Let us walk through an example.
Worked example: mem_cpy
In the C++ code above, we've constructed an "l-value reference" to the array,
which essentially means we can both read and write from x
in the function
add_one
.
Now, let's allow similar functionality at the Calyx IR level.
We define a new component named add_one
which represents the function
above. However, we also need to include the correct ports to both read
and write to x
:
Read from x | Write to x |
---|---|
read_data | done |
address ports | write_data |
write_en | |
address ports |
Since we're both reading and writing from x
, we'll
include the union of the columns above:
component add_one(x_done: 1, x_read_data: 32) ->
(x_write_data: 32, x_write_en: 1, x_addr0: 1) {
One tricky thing to note is where the ports belong, i.e. should it be
an input port or an output port of the component? The way to reason about this
is to ask whether we want to receive signal from or send signal to the given wire. For example,
with read_data
, we will always be receiving signal from it, so it should be an input port.

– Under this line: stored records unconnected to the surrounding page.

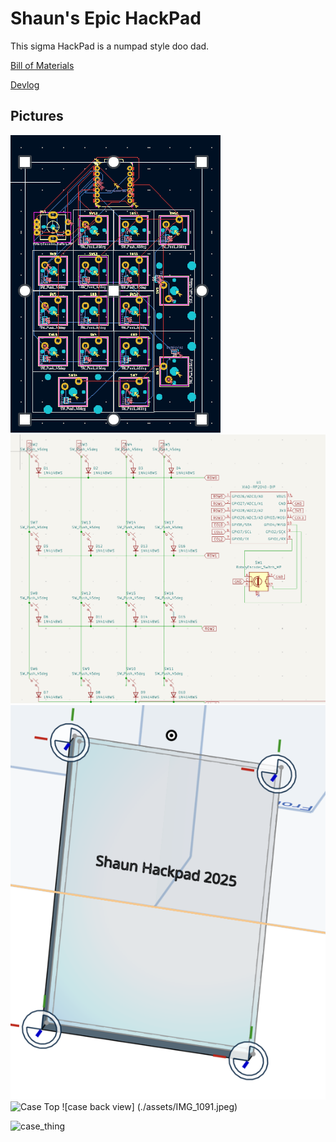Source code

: # Shaun's Epic HackPad

This sigma HackPad is a numpad style doo dad.

[Bill of Materials](./BOM.md)

[Devlog](./Devlog.md)

## Pictures

![PCB](./assets/pcb.png)
![Schematic](./assets/schematic.png)
![Case](./assets/case-bottom.png)
![Case Top](<img width="740" alt="Screenshot 2025-07-07 at 2 21 37 PM" src="https://github.com/user-attachments/assets/0b87b4be-1093-40bd-96ec-c317c810dd8b" />)
![case back view] (./assets/IMG_1091.jpeg)

![case_thing](https://github.com/user-attachments/assets/a0d46415-3399-498b-96bb-3c6d61691f5b)
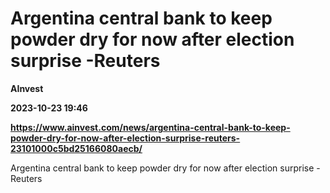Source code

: # Argentina central bank to keep powder dry for now after election surprise -Reuters
**AInvest**

**2023-10-23 19:46**

**https://www.ainvest.com/news/argentina-central-bank-to-keep-powder-dry-for-now-after-election-surprise-reuters-23101000c5bd25166080aecb/**

Argentina central bank to keep powder dry for now after election surprise -Reuters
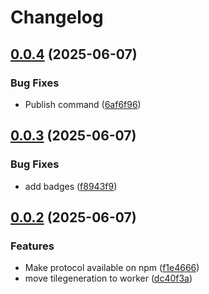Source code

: # Changelog

## [0.0.4](https://github.com/open-meteo/omaps/compare/omaps-v0.0.3...omaps-v0.0.4) (2025-06-07)


### Bug Fixes

* Publish command ([6af6f96](https://github.com/open-meteo/omaps/commit/6af6f965f9b2355eaed89fbaa89d3e75899e8ca0))

## [0.0.3](https://github.com/open-meteo/omaps/compare/omaps-v0.0.2...omaps-v0.0.3) (2025-06-07)


### Bug Fixes

* add badges ([f8943f9](https://github.com/open-meteo/omaps/commit/f8943f997ce1f2268a01fef03ae25a286e540633))

## [0.0.2](https://github.com/open-meteo/omaps/compare/omaps-v0.0.1...omaps-v0.0.2) (2025-06-07)


### Features

* Make protocol available on npm ([f1e4666](https://github.com/open-meteo/omaps/commit/f1e4666230d5496d9af6637470f350452d6d350f))
* move tilegeneration to worker ([dc40f3a](https://github.com/open-meteo/omaps/commit/dc40f3aa7618e27aa37ae79fabcd7773d0a65080))
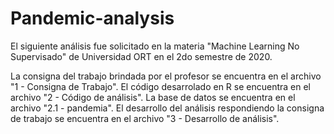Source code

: # Pandemic-analysis
 
El siguiente análisis fue solicitado en la materia "Machine Learning No Supervisado" de Universidad ORT en el 2do semestre de 2020.

La consigna del trabajo brindada por el profesor se encuentra en el archivo "1 - Consigna de Trabajo".
El código desarrolado en R se encuentra en el archivo "2 - Código de análisis".
La base de datos se encuentra en el archivo "2.1 - pandemia".
El desarrollo del análisis respondiendo la consigna de trabajo se encuentra en el archivo "3 - Desarrollo de análisis".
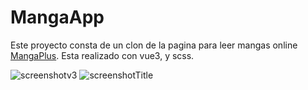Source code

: # MangaApp 
Este proyecto consta de un clon de la pagina para leer mangas online <a href="https://mangaplus.shueisha.co.jp/updates">MangaPlus</a>.
Esta realizado con vue3, y scss.

<img src="screnshotv3.png" alt="screenshotv3">
<img src="screenshotTitle.png" alt="screenshotTitle">



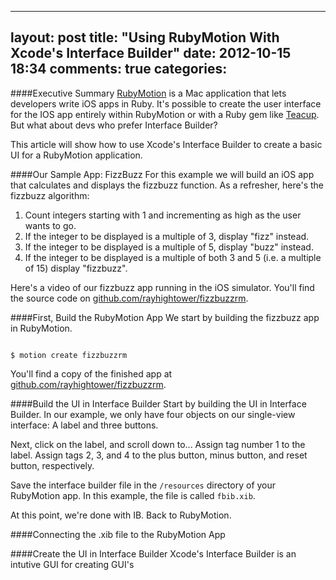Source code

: <script src="scripts/prototype.js" language="JavaScript" type="text/javascript"></script>
<script src="scripts/qtp_poster.js" language="JavaScript" type="text/javascript"></script>
<link href="stylesheets/qtp_poster.css" rel="StyleSheet" type="text/css" />

---
layout: post
title: "Using RubyMotion With Xcode's Interface Builder"
date: 2012-10-15 18:34
comments: true
categories: 
---

####Executive Summary
[RubyMotion](http://www.rubymotion.com/) is a Mac application that lets developers write iOS apps in
Ruby. It's possible to create the user interface for the IOS app entirely
within RubyMotion or with a Ruby gem like [Teacup](https://github.com/rubymotion/teacup). But what about devs who prefer Interface Builder?

This article will show how to use Xcode's Interface Builder to create a basic UI for
a RubyMotion application.
<!-- more -->

####Our Sample App: FizzBuzz
For this example we will build an iOS app that calculates and displays
the fizzbuzz function. As a refresher, here's the fizzbuzz algorithm:

1. Count integers starting with 1 and incrementing as high as the user wants to go.
2. If the integer to be displayed is a multiple of 3, display "fizz" instead.
3. If the integer to be displayed is a multiple of 5, display "buzz" instead.
4. If the integer to be displayed is a multiple of both 3 and 5 (i.e. a multiple of 15) display "fizzbuzz".

Here's a video of our fizzbuzz app running in the iOS simulator. You'll
find the source code on [github.com/rayhightower/fizzbuzzrm](github.com/rayhightower/fizzbuzzrm).





####First, Build the RubyMotion App
We start by building the fizzbuzz app in RubyMotion.

<code>
$ motion create fizzbuzzrm
</code>

 You'll find a copy
of the finished app at [github.com/rayhightower/fizzbuzzrm](github.com/rayhightower/fizzbuzzrm).

####Build the UI in Interface Builder
Start by building the UI in Interface Builder. In our example, we only
have four objects on our single-view interface: A label and three
buttons.

Next, click on the label, and scroll down to... Assign tag number 1 to
the label. Assign tags 2, 3, and 4 to the plus button, minus button, and
reset button, respectively.

Save the interface builder file in the <code>/resources</code> directory
of your RubyMotion app. In this example, the file is called
<code>fbib.xib</code>.

At this point, we're done with IB. Back to RubyMotion.

####Connecting the .xib file to the RubyMotion App




####Create the UI in Interface Builder
Xcode's Interface Builder is an intutive GUI for creating GUI's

Conversely, address ports are used to mark where in memory we want to access,
so those are used as output ports.
We then simply use the given ports to both read and write to the memory passed
by reference. Note that we've split up the read and write to memory x
in separate groups,
to ensure we can schedule them sequentially in the execution flow.
We're also using the exposed ports of the memory through the component interface rather than,
say, x.write_data
.
group read_from_x {
x_addr0 = 1'd0; // Set address port to zero.
tmp_reg.in = x_read_data; // Read the value at address zero.
tmp_reg.write_en = 1'd1;
read_from_x[done] = tmp_reg.done;
}
group write_to_x {
x_addr0 = 1'd0; // Set address port to zero.
add.left = one.out;
add.right = tmp_reg.out; // Saved value from previous read.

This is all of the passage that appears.